As we said before, they hack an attorney, because the attorney has a VPN to one of the mining companies, and the nation state wants to know about that mining company, before they go to a billion dollar spot price with a tonne of ore or whatever it might be and we know that those are real scenarios that happen.
I don’t think there’s anybody safe anymore. Depending on the hackers, and there’s also a scale of hackers, that would be operating at a very low level, $30,000 is a lot of money. Others operate at a much larger level.
Sean It’s also the ransomware market. It doesn’t have to be hundreds of thousands of dollars, and that’s a fast growing trend sector.
CRN There’s some school in Queensland that got ransomware attacked and it cost them eight thousand dollars. For all we know that could have been a six year old child or something.
Sean This is the outbreak from outside, warning you have some threat to deal with, ‘please pay us some money and we’ll fix it for you’. Ransom ware has now become that. It’s far more direct, and it says ‘screw you, give us some money’. There’s some few Windows scammers who try to convince you you’re under threat from some legal entity, and Western Union is the way we always pay fines in Australia. But the ransom ware I agree with Craig has become very much the warhead of choice for targeting individuals, and small organisations, because these are really vulnerable because they don’t block everything, they don’t encrypt, so it doesn’t take a long time. It takes Word Files, take Excel Files, take images, take the common things that most people will be using and hold them ransom.
Aviv I find it quite amazing. I recall reading research a couple of years ago from HB Garry that became famous or infamous in their own right for a different reason. They’ve actually published research that they claimed the organised crime is making more money today from computer fraud than actually from drug trafficking. So that will give you an idea that when it’s financially motivated, where it’s all coming from.
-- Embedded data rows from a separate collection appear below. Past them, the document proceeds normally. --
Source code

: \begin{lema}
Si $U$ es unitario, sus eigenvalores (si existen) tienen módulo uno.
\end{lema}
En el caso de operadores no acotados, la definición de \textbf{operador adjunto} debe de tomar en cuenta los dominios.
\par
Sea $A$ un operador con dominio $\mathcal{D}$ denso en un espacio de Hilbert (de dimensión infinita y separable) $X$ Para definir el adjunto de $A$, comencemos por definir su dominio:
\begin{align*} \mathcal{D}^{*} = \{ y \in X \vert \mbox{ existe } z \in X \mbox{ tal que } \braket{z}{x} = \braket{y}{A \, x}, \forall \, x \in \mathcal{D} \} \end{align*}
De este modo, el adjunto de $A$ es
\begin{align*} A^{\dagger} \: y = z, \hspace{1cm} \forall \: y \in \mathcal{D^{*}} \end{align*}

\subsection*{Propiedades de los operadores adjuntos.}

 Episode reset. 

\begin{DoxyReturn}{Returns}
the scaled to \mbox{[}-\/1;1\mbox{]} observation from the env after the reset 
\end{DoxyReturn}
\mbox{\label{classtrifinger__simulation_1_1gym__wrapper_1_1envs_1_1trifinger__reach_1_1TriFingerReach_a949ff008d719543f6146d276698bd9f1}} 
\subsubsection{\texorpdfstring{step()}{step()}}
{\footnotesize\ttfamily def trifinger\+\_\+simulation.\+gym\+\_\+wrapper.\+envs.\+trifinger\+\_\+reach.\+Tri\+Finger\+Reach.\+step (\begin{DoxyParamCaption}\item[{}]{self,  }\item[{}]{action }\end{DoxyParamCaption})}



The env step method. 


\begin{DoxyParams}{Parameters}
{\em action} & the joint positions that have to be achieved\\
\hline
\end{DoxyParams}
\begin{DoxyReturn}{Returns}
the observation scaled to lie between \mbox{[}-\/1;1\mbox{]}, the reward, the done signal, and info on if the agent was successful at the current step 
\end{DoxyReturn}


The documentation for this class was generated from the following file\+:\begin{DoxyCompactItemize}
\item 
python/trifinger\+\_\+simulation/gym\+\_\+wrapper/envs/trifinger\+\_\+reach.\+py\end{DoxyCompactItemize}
We know it’s definitely an entire economy full of bad guys. There are ‘bot herders’ that sell bots to other attackers, be it spammers or spam for an organisation, organised crime or legitimate whatever it is that has other motivation behind it. They will sell services, you can buy some services online and there are tools online (with support contracts). It is generally things like a three month contract, but if our malware is detected, we’ll give you some new ones.
Sanjay We talk about the bad guys a lot, but if you look at the people buying Malware, sometimes they’re people we consider to be good guys, like large governments, who are actually just trying to attack other governments. So if you track some of the major attacks and go back to the people who bought malware, and you might be shocked who those purchasers were.
The other interesting thing is that we all know that we need more user awareness training, and we need to classify our data, but the opportunity to do that correctly may have closed. So five or ten years ago, the security officer might go to the CIO and say ‘you know what, we need to take a six month hiatus here, from pushing more aggressively and let’s get our security controls under control’. If you try to take that type of hiatus now, all your apps are going to be in Amazon the next day, because shadow IT is massive. So those windows are closing very rapidly and there’s no opportunity to do it in any comprehensive way, you have to do everything at the speed of business now and that speed is very, very fast.
CRN With this ransomware, does anybody understand why there was such a spate of attacks in Queensland recently.
Sean I suspect some of that goes down to the fact just that it was reported. Qld Police has done a great job in involving the community and actually trying to raise general awareness. Qld police have gone further to try to create an environment where people are aware of the threats which are facing them. It may also be that there are a lot more people retired in Qld who aren’t terribly secure.